# What you should do
Could you count the lines in the entries beneath that hold the word "within"? Respond with the number alone.

# Dataset records
**********

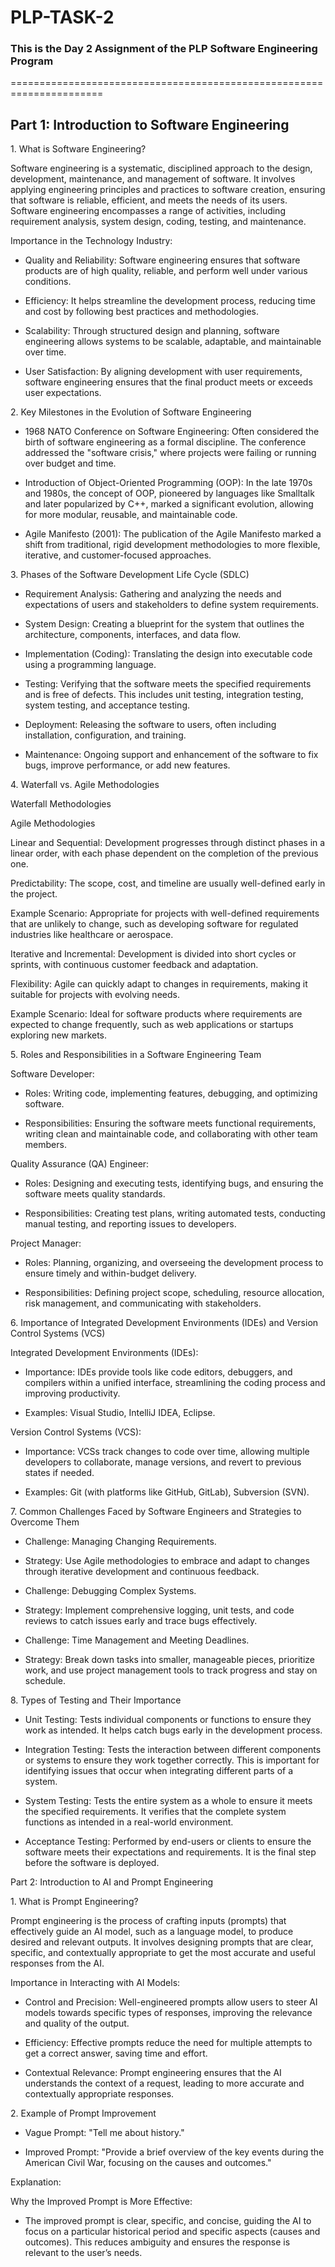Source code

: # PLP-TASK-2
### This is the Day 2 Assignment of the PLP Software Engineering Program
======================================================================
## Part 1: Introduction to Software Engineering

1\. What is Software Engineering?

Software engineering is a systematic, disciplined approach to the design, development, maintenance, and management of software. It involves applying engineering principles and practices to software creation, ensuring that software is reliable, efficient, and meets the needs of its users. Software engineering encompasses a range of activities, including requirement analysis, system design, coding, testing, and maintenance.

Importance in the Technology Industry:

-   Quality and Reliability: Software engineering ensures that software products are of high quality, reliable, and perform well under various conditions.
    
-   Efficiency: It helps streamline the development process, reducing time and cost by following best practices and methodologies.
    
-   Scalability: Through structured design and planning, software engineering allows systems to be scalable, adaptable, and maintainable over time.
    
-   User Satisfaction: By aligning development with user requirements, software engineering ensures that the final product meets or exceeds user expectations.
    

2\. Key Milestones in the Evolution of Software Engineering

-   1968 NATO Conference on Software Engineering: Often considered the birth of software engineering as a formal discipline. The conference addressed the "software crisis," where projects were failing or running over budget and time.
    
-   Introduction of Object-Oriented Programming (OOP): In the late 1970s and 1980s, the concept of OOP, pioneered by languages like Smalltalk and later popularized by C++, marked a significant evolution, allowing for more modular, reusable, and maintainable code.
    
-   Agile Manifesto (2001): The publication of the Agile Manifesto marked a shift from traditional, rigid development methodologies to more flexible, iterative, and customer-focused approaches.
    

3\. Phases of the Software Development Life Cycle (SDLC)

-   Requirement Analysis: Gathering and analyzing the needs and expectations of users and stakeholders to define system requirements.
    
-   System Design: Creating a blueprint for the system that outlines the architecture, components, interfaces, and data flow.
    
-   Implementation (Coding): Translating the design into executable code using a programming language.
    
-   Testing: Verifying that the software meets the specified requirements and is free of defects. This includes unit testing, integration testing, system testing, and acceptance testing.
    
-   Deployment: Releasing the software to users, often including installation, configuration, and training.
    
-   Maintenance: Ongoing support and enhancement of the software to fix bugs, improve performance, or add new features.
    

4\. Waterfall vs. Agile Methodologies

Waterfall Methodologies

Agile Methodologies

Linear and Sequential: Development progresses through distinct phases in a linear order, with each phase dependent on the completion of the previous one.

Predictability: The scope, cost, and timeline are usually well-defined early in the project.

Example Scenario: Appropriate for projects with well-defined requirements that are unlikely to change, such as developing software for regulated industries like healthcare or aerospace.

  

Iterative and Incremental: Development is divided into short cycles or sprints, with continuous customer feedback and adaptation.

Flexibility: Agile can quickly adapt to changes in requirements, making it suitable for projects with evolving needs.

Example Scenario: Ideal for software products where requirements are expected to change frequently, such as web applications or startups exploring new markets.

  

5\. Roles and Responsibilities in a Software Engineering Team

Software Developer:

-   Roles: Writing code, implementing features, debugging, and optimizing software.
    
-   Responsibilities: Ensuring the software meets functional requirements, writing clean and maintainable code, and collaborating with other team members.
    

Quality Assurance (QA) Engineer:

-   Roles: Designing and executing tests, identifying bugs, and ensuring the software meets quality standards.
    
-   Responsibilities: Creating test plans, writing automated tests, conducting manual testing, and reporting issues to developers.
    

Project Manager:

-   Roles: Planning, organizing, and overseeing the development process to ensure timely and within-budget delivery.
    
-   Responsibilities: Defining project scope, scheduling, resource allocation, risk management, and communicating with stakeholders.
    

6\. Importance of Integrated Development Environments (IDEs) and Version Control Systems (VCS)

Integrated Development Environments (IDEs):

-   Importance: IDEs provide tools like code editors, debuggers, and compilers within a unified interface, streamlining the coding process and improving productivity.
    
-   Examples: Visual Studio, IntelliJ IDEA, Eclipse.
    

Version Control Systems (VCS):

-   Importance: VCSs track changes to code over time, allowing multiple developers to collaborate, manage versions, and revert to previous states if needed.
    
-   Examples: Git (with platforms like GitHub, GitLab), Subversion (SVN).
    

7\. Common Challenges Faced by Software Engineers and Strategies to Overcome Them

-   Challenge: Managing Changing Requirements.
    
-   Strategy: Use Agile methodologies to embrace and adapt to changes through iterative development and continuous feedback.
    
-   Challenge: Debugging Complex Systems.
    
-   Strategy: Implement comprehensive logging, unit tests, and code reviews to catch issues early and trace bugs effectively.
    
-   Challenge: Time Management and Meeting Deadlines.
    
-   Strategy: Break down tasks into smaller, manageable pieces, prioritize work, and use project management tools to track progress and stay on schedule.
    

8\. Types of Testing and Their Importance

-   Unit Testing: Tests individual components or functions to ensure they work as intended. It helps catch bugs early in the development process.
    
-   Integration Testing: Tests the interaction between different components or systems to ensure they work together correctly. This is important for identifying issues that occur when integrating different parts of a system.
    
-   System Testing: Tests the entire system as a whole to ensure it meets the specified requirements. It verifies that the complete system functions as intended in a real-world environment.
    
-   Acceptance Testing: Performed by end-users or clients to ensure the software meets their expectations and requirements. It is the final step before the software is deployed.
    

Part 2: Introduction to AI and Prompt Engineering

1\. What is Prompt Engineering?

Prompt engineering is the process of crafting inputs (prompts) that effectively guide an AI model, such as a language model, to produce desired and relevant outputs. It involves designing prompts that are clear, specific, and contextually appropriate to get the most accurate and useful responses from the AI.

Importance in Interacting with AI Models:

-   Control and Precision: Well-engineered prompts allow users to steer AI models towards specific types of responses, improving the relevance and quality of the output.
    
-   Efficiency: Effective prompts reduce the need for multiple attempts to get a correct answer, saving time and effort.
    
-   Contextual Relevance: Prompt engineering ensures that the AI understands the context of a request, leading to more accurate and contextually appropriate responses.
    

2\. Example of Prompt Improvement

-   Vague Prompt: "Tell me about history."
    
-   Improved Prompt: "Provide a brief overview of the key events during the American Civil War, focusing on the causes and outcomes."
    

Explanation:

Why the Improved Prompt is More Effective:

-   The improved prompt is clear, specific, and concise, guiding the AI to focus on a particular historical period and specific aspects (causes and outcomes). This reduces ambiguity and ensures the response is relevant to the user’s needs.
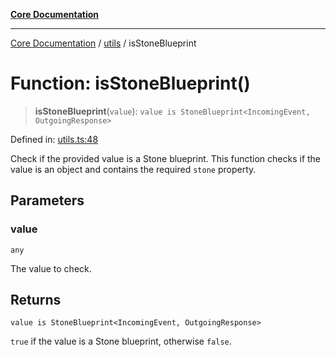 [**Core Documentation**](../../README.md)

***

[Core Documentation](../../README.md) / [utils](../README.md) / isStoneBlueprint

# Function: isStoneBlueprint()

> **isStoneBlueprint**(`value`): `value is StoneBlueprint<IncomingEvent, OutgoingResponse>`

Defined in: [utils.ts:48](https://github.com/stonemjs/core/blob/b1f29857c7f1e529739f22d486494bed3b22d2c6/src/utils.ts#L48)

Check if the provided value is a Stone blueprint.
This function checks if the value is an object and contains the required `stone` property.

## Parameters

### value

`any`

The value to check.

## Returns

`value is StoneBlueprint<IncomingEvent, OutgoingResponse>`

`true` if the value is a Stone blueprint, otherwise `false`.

**********

# Written answer
2